- Dariba Location in Rajasthan, India Dariba Dariba (India)
- Country: India
- State: Rajasthan
- District: Rajsamand
- Elevation: 479 m (1,572 ft)

Population (2011)
- • Total: 2,096

Languages
- • Official: Hindi
- Time zone: UTC+5:30 (IST)
- Postal code: 313211

= Dariba, Rajasthan =

Town in Rajasthan, India

Dariba is a village in Railmagra tehsil in Rajsamand district in the state of Rajasthan in India.

==Geography==
Dariba is located at an elevation of 479 m in Rajsamand district, Rajasthan.

==Demographics==
As per the 2011 Census of India, Dariba had a population of 2,096 individuals of which 1,334 were males and 762 were females. About 6.9% of the population is under the age of six years.
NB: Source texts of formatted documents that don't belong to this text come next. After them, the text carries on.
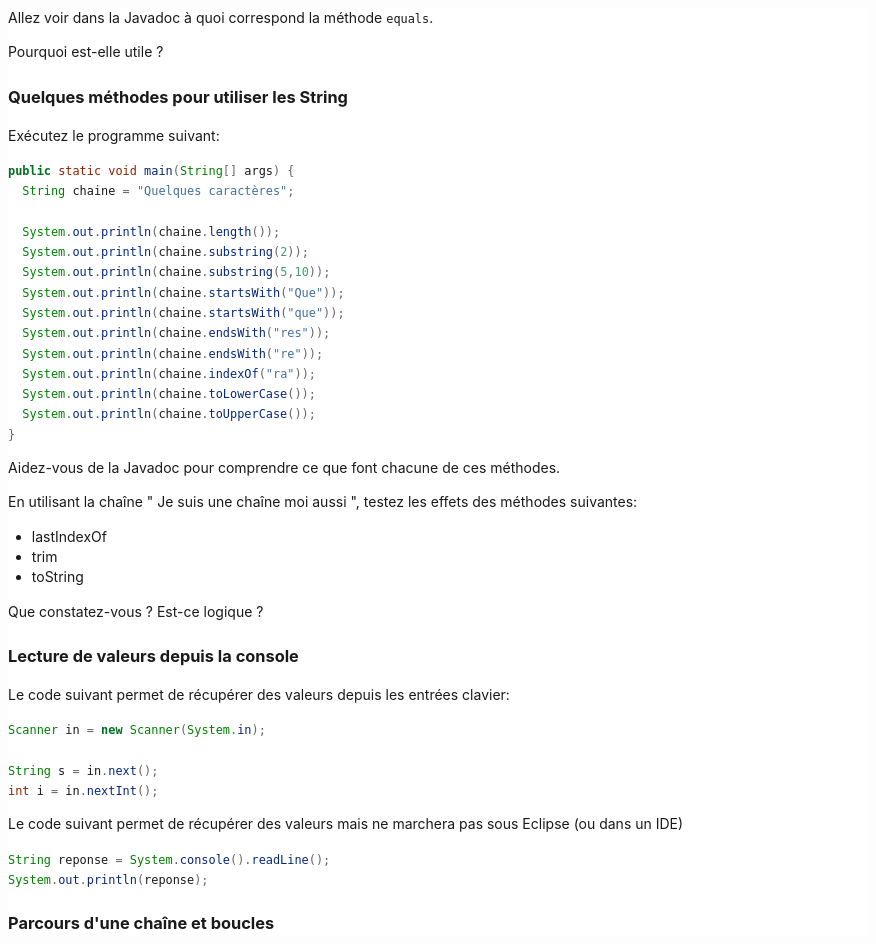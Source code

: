 Allez voir dans la Javadoc à quoi correspond la méthode `equals`.

Pourquoi est-elle utile ?

### Quelques méthodes pour utiliser les String
Exécutez le programme suivant:

```java
public static void main(String[] args) {
  String chaine = "Quelques caractères";

  System.out.println(chaine.length());
  System.out.println(chaine.substring(2));
  System.out.println(chaine.substring(5,10));
  System.out.println(chaine.startsWith("Que"));
  System.out.println(chaine.startsWith("que"));
  System.out.println(chaine.endsWith("res"));
  System.out.println(chaine.endsWith("re"));
  System.out.println(chaine.indexOf("ra"));
  System.out.println(chaine.toLowerCase());
  System.out.println(chaine.toUpperCase());
}

```
Aidez-vous de la Javadoc pour comprendre ce que font chacune de ces méthodes.

En utilisant la chaîne "  Je suis une chaîne moi aussi   ", testez les effets des méthodes suivantes:

* lastIndexOf
* trim
* toString

Que constatez-vous ? Est-ce logique ?


### Lecture de valeurs depuis la console

Le code suivant permet de récupérer des valeurs depuis les entrées clavier:

```java
Scanner in = new Scanner(System.in);

String s = in.next();
int i = in.nextInt();
```

Le code suivant permet de récupérer des valeurs mais ne marchera pas sous Eclipse (ou dans un IDE)
```java
String reponse = System.console().readLine();
System.out.println(reponse);
```


### Parcours d'une chaîne et boucles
Dariba had an average literacy rate of 87.75%, higher than the state average of 66.1%. The male literacy was 90.5% and, female literacy was 83%.

==Mineral belt==

Dariba is an important zinc and lead mining and smelting region of Rajasthan. The
gossan in Dariba, formed through prolonged weathering and oxidation of sulfide minerals, was declared as a National Geological Monument by the Geological Survey of India in 1976.